Pastor Bru does not see a tree as a living creature to be praised, or even as the work of God.  He does not see boundaries as an opportunity for cooperation but rather as a way of excluding infidels.  I suspect he is aligned with what many have begun calling the American Taliban, those who want to deny schools and hospitals to illegal immigrants; keep all people convicted of sex offenses in jail for the rest of their lives no matter the circumstances or the sentences; deny any murderer from receiving any kind of food aid ever (they just attached an amendment to the ag subsidies to block felons from food stamps); force the young, the pregnant, the old, the disabled, the mentally challenged to live under their control; to do nothing to cure AIDS or any other problem that has a moral dimension; and to make sure we fight every war that protects our national corporate interests.  They are gutting our country, doing to today’s settled Americans what they previously did to the Native inhabitants of the continent, which is to say, take their property and demand homage.  It’s a return to medieval times.  This is not a tree -- it’s a symbol.  Talk me out of it.

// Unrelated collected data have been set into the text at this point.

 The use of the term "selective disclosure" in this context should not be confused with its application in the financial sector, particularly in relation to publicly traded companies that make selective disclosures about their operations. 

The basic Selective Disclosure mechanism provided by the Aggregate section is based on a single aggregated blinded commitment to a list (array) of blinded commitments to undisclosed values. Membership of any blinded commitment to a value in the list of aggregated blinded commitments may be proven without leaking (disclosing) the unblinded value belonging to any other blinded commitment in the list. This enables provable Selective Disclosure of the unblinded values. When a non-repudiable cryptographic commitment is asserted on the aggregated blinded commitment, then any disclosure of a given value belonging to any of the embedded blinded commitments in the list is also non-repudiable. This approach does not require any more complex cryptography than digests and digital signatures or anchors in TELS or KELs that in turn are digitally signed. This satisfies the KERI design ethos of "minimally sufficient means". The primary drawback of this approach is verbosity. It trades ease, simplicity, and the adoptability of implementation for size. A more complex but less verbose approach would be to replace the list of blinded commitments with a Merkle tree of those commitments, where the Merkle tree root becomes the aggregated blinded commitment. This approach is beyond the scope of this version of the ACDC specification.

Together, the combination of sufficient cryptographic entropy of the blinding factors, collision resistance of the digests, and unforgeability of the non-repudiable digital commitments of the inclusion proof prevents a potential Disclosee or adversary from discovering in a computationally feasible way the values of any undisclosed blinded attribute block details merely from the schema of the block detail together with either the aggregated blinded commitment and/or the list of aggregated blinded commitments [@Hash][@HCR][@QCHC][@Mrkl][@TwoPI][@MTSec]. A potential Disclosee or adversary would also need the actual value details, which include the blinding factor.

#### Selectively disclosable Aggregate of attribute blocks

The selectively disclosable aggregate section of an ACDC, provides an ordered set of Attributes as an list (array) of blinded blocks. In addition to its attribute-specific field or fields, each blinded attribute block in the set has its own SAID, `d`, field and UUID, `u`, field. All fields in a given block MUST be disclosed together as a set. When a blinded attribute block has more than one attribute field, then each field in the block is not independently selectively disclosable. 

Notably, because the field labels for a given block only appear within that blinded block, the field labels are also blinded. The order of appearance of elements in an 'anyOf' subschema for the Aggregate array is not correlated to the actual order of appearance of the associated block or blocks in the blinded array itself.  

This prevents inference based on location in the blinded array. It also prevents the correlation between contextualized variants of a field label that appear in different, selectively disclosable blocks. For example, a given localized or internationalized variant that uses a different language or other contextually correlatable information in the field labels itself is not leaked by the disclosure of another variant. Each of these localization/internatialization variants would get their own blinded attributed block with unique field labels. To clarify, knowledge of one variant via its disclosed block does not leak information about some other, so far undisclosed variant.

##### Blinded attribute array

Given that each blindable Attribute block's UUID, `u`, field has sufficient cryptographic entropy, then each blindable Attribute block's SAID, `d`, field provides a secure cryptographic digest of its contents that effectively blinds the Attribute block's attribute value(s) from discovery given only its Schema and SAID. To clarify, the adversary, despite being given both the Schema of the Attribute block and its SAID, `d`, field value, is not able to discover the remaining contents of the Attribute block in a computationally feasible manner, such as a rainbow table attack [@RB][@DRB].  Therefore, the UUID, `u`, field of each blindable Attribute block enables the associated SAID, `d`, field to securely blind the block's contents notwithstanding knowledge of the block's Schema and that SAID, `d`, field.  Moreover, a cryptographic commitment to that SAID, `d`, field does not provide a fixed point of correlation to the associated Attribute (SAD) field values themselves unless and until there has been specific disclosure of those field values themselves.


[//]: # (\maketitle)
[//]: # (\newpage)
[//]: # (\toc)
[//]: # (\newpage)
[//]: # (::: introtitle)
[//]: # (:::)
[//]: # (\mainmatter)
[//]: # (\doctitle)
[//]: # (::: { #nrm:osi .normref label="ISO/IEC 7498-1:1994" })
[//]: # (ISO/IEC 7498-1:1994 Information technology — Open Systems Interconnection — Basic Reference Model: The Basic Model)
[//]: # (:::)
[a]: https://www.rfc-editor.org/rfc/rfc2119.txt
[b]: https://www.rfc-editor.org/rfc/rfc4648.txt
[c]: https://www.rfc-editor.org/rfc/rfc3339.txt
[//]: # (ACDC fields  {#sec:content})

So Tuesday when I came back from Great Falls (they waited until I was gone), there was a man chain-sawing the limbs off the cottonwood on the church side.  I wept and lamented without restraint.  To me it was like seeing a human being amputated.  Pastor Bru was safely back in Choteau.  He had instructed a lawn maintenance man to do this.  I do not hold that man responsible.  



When a deceased member of this church left money to install an electronic imitation of a bell carillon that played hymns from 9AM to 8PM, I didn’t object -- though they had it turned up to the highest volume possible.  After all, I knew the tunes, though the UU’s sing quite different words.  And at least I always knew what time it was.  Lately the racket has been quiet.  They say there are mechanical problems.  Last summer the church was struck by lightning:  I saw it and heard the explosion.  With no trees to act as lightning rods. . .


2 comments:

Ron Scheer said...

Contempt is an ugly passion.

Rebecca Clayton said...

Where I grew up in Iowa, any tree of size had been planted and watered regularly while small, often with dishwater, carried out in a bucket by the woman of the house. It had survived high winds, ice storms, and insect pests, and had been cherished. (The sloughs and draws that used to support small stands of cottonwoods, willows, and walnuts were drained and tilled.)

Here in West Virginia, if you fail to mow your yard for a couple of months, you have--TREES! (I've never gotten used to this.) I think the East Coast is still the "norm" for thinking about Nature in America, and "trees" are an "easy-come, easy-go" commodity.

Nevertheless, a gentleman has respect for the wishes of little old ladies, and I'm not sure what to call a minister who sneaks off and leaves a hired man to face your reaction alone. (Well, actually, I have some ideas....)

Most of the working men I know are gentlemen, although they may express some appalling social and political views on a theoretical plane. I imagine the man with the chainsaw was sorry to have upset you.

It's the successful professionals you have to look out for.